### [What to produce]
A word-for-word copy of all entries is required, without images.

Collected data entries

<<<<

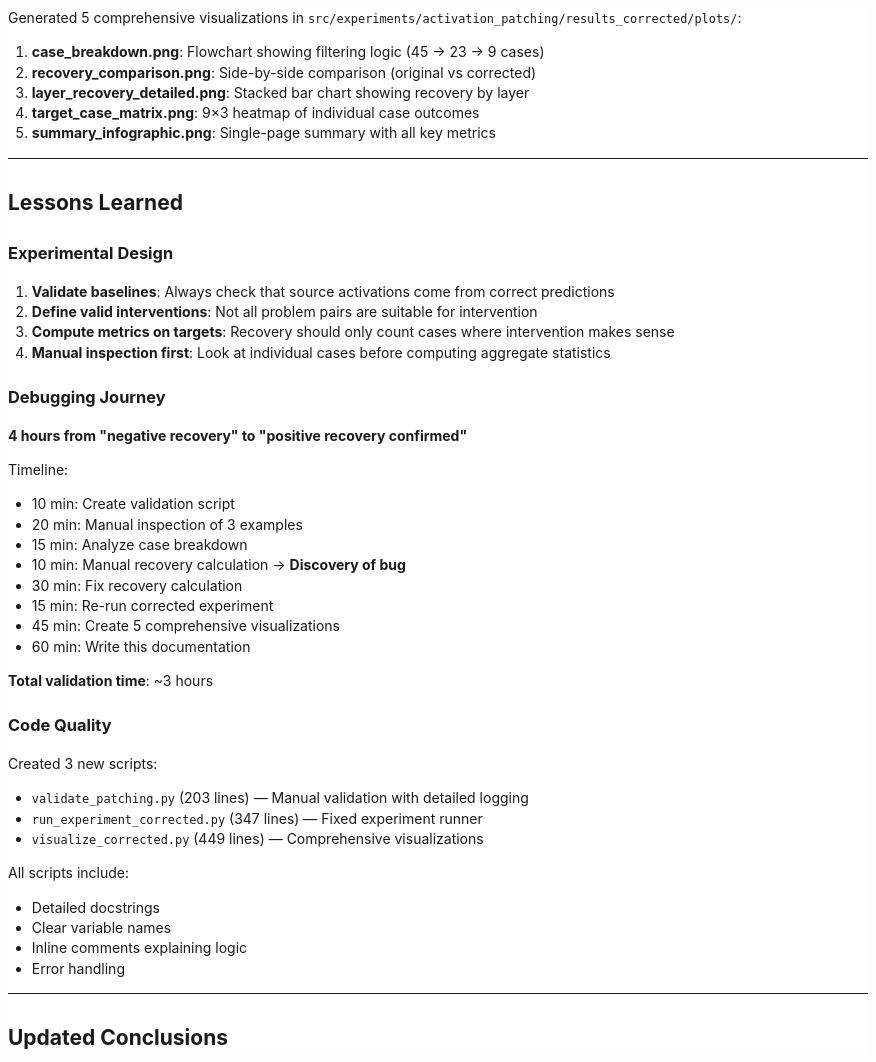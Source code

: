 Generated 5 comprehensive visualizations in `src/experiments/activation_patching/results_corrected/plots/`:

1. **case_breakdown.png**: Flowchart showing filtering logic (45 → 23 → 9 cases)
2. **recovery_comparison.png**: Side-by-side comparison (original vs corrected)
3. **layer_recovery_detailed.png**: Stacked bar chart showing recovery by layer
4. **target_case_matrix.png**: 9×3 heatmap of individual case outcomes
5. **summary_infographic.png**: Single-page summary with all key metrics

---

## Lessons Learned

### Experimental Design

1. **Validate baselines**: Always check that source activations come from correct predictions
2. **Define valid interventions**: Not all problem pairs are suitable for intervention
3. **Compute metrics on targets**: Recovery should only count cases where intervention makes sense
4. **Manual inspection first**: Look at individual cases before computing aggregate statistics

### Debugging Journey

**4 hours from "negative recovery" to "positive recovery confirmed"**

Timeline:
- 10 min: Create validation script
- 20 min: Manual inspection of 3 examples
- 15 min: Analyze case breakdown
- 10 min: Manual recovery calculation → **Discovery of bug**
- 30 min: Fix recovery calculation
- 15 min: Re-run corrected experiment
- 45 min: Create 5 comprehensive visualizations
- 60 min: Write this documentation

**Total validation time**: ~3 hours

### Code Quality

Created 3 new scripts:
- `validate_patching.py` (203 lines) — Manual validation with detailed logging
- `run_experiment_corrected.py` (347 lines) — Fixed experiment runner
- `visualize_corrected.py` (449 lines) — Comprehensive visualizations

All scripts include:
- Detailed docstrings
- Clear variable names
- Inline comments explaining logic
- Error handling

---

## Updated Conclusions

>>>>

### [Written answer]
Source code

: Generated 5 comprehensive visualizations in `src/experiments/activation_patching/results_corrected/plots/`:

1. **case_breakdown.png**: Flowchart showing filtering logic (45 → 23 → 9 cases)
2. **recovery_comparison.png**: Side-by-side comparison (original vs corrected)
3. **layer_recovery_detailed.png**: Stacked bar chart showing recovery by layer
4. **target_case_matrix.png**: 9×3 heatmap of individual case outcomes
5. **summary_infographic.png**: Single-page summary with all key metrics

---

## Lessons Learned

### Experimental Design

1. **Validate baselines**: Always check that source activations come from correct predictions
2. **Define valid interventions**: Not all problem pairs are suitable for intervention
3. **Compute metrics on targets**: Recovery should only count cases where intervention makes sense
4. **Manual inspection first**: Look at individual cases before computing aggregate statistics

### Debugging Journey

**4 hours from "negative recovery" to "positive recovery confirmed"**

Timeline:
- 10 min: Create validation script
- 20 min: Manual inspection of 3 examples
- 15 min: Analyze case breakdown
- 10 min: Manual recovery calculation → **Discovery of bug**
- 30 min: Fix recovery calculation
- 15 min: Re-run corrected experiment
- 45 min: Create 5 comprehensive visualizations
- 60 min: Write this documentation

**Total validation time**: ~3 hours

### Code Quality

Created 3 new scripts:
- `validate_patching.py` (203 lines) — Manual validation with detailed logging
- `run_experiment_corrected.py` (347 lines) — Fixed experiment runner
- `visualize_corrected.py` (449 lines) — Comprehensive visualizations

All scripts include:
- Detailed docstrings
- Clear variable names
- Inline comments explaining logic
- Error handling

---

## Updated Conclusions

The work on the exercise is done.